Splatfacto-W: A Nerfstudio Implementation of Gaussian Splatting for Unconstrained Photo Collections

Congrong Xu,Justin Kerr,Angjoo Kanazawa
2024-09-29
Abstract:Novel view synthesis from unconstrained in-the-wild image collections remains a significant yet challenging task due to photometric variations and transient occluders that complicate accurate scene reconstruction. Previous methods have approached these issues by integrating per-image appearance features embeddings in Neural Radiance Fields (NeRFs). Although 3D Gaussian Splatting (3DGS) offers faster training and real-time rendering, adapting it for unconstrained image collections is non-trivial due to the substantially different architecture. In this paper, we introduce Splatfacto-W, an approach that integrates per-Gaussian neural color features and per-image appearance embeddings into the rasterization process, along with a spherical harmonics-based background model to represent varying photometric appearances and better depict backgrounds. Our key contributions include latent appearance modeling, efficient transient object handling, and precise background modeling. Splatfacto-W delivers high-quality, real-time novel view synthesis with improved scene consistency in in-the-wild scenarios. Our method improves the Peak Signal-to-Noise Ratio (PSNR) by an average of 5.3 dB compared to 3DGS, enhances training speed by 150 times compared to NeRF-based methods, and achieves a similar rendering speed to 3DGS. Additional video results and code integrated into Nerfstudio are available at <a class="link-external link-https" href="https://kevinxu02.github.io/splatfactow/" rel="external noopener nofollow">this https URL</a>.
Computer Vision and Pattern Recognition
What problem does this paper attempt to address?

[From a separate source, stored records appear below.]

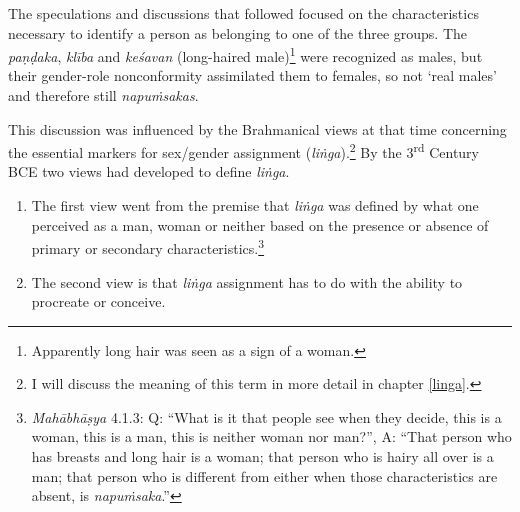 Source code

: The speculations and discussions that followed focused on the characteristics necessary to identify a person as belonging to one of the three groups. The \textit{paṇḍaka}, \textit{klība} and \textit{keśavan} (long-haired male)\footnote{Apparently long hair was seen as a sign of a woman.} were recognized as males, but their gender-role nonconformity assimilated them to females, so not `real males' and therefore still \textit{napuṁsakas}.

This discussion was influenced by the Brahmanical views at that time concerning the essential markers for sex/gender assignment (\textit{liṅga}).\footnote{I will discuss the meaning of this term in more detail in chapter \ref{linga}.} By the 3\textsuperscript{rd} Century BCE two views had developed to define \textit{liṅga}.

\begin{enumerate}
 \item The first view went from the premise that \textit{liṅga} was defined by what one perceived as a man, woman or neither based on the presence or absence of primary or secondary characteristics.\footnote{\textit{Mahābhāṣya} 4.1.3: Q: ``What is it that people see when they decide, this is a woman, this is a man, this is neither woman nor man?'', A: ``That person who has breasts and long hair is a woman; that person who is hairy all over is a man; that person who is different from either when those characteristics are absent, is \textit{napuṁsaka}.''}
 \item The second view is that \textit{liṅga} assignment has to do with the ability to procreate or conceive. 
\end{enumerate}

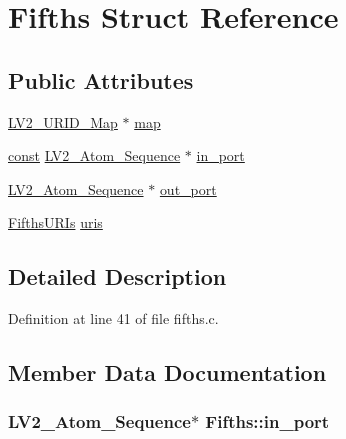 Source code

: \hypertarget{struct_fifths}{}\section{Fifths Struct Reference}
\label{struct_fifths}
\subsection*{Public Attributes}
\begin{DoxyCompactItemize}
\item 
\hyperlink{urid_8h_afefb42cd271f750506a8739f73c098c5}{L\+V2\+\_\+\+U\+R\+I\+D\+\_\+\+Map} $\ast$ \hyperlink{struct_fifths_abcd05d6db9f1cd97b5f1fe851c600a0b}{map}
\item 
\hyperlink{getopt1_8c_a2c212835823e3c54a8ab6d95c652660e}{const} \hyperlink{struct_l_v2___atom___sequence}{L\+V2\+\_\+\+Atom\+\_\+\+Sequence} $\ast$ \hyperlink{struct_fifths_a37facc63d7e357f248c6bbf0af7069ad}{in\+\_\+port}
\item 
\hyperlink{struct_l_v2___atom___sequence}{L\+V2\+\_\+\+Atom\+\_\+\+Sequence} $\ast$ \hyperlink{struct_fifths_a10d7dec668d3efc5b6d396b5f1161c26}{out\+\_\+port}
\item 
\hyperlink{struct_fifths_u_r_is}{Fifths\+U\+R\+Is} \hyperlink{struct_fifths_a25f2db18a39f50822cd2f95b428650c8}{uris}
\end{DoxyCompactItemize}


\subsection{Detailed Description}


Definition at line 41 of file fifths.\+c.



\subsection{Member Data Documentation}
\subsubsection[{\texorpdfstring{in\+\_\+port}{in_port}}]{ {\bf L\+V2\+\_\+\+Atom\+\_\+\+Sequence}$\ast$ Fifths\+::in\+\_\+port}\hypertarget{struct_fifths_a37facc63d7e357f248c6bbf0af7069ad}{}\label{struct_fifths_a37facc63d7e357f248c6bbf0af7069ad}


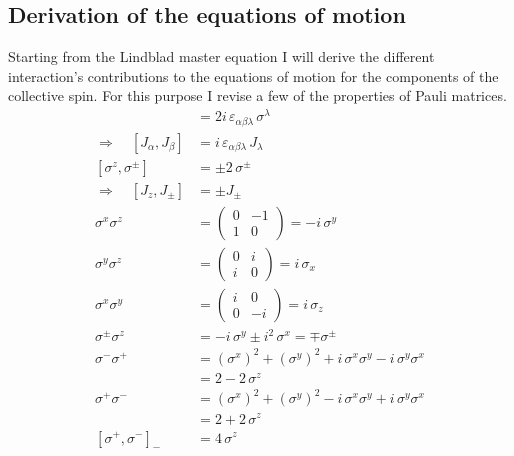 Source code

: \begin{appendices}

    \section{Derivation of the equations of motion}
    \label{appendix:eqm_derv}
    
    Starting from the Lindblad master equation I will derive the different interaction's contributions to the equations of motion for the components of the collective spin. For this purpose I
    revise a few of the properties of Pauli matrices.
    \begin{align*}
        [\sigma^\alpha,\sigma^\beta]&=2i\,\varepsilon_{\alpha\beta\lambda}\,\sigma^\lambda\\
        \Rightarrow\quad[J_\alpha,J_\beta]&=i\,\varepsilon_{\alpha\beta\lambda}\,J_\lambda\\
        [\sigma^z,\sigma^\pm]&=\pm2\,\sigma^\pm\\
        \Rightarrow\quad[J_z,J_\pm]&=\pm J_\pm\\
        \sigma^x\sigma^z&=\left( \begin{array}{cc}
             0 & -1  \\
             1& 0
        \end{array}\right)=-i\,\sigma^y\\
        \sigma^y\sigma^z&=\left( \begin{array}{cc}
             0 & i  \\
             i& 0
        \end{array}\right)=i\,\sigma_x\\
        \sigma^x\sigma^y&=\left( \begin{array}{cc}
             i & 0  \\
             0 & -i
        \end{array}\right)=i\,\sigma_z\\
        \sigma^\pm\sigma^z&=-i\,\sigma^y\pm i^2\,\sigma^x=\mp\sigma^\pm\\
        \sigma^-\sigma^+&=(\sigma^x)^2+(\sigma^y)^2+i\,\sigma^x\sigma^y-i\,\sigma^y\sigma^x\\
        &=2-2\,\sigma^z\\
        \sigma^+\sigma^-&=(\sigma^x)^2+(\sigma^y)^2-i\,\sigma^x\sigma^y+i\,\sigma^y\sigma^x\\
        &=2+2\,\sigma^z\\
        [\sigma^+,\sigma^-]_-&=4\,\sigma^z
    \end{align*}

\end{appendices}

The paper aims to address the problem of novel view synthesis in unconstrained wild image collections. Specifically, the paper proposes the Splatfacto-W method to tackle the challenges in scene reconstruction caused by lighting changes and transient occluders that traditional methods face. Existing Neural Radiance Field (NeRF) methods can capture these variations but are slow in optimization and rendering; while 3D Gaussian Splatting (3DGS) is fast in training and can render in real-time, it struggles with unconstrained image sets. Splatfacto-W improves 3DGS in the following three aspects: 1. **Implicit Appearance Modeling**: Assigns appearance features to each Gaussian point, allowing Gaussian colors to adapt to changes in the reference images and convert them into explicit colors, ensuring rendering speed. 2. **Transient Object Handling**: Proposes an efficient mask-based method to handle transient objects, enhancing the focus on consistent scene features without relying on 2D pre-trained models. 3. **Background Modeling**: Utilizes a Spherical Harmonics-based background model to accurately represent the sky and background elements, ensuring multi-view consistency. With these improvements, Splatfacto-W achieves an average increase of 5.3 dB in Peak Signal-to-Noise Ratio (PSNR) compared to 3DGS, trains 150 times faster than NeRF-based methods, and achieves comparable rendering speed to 3DGS. Additionally, the method performs excellently on various challenging datasets, enabling real-time novel view synthesis and supporting dynamic appearance changes.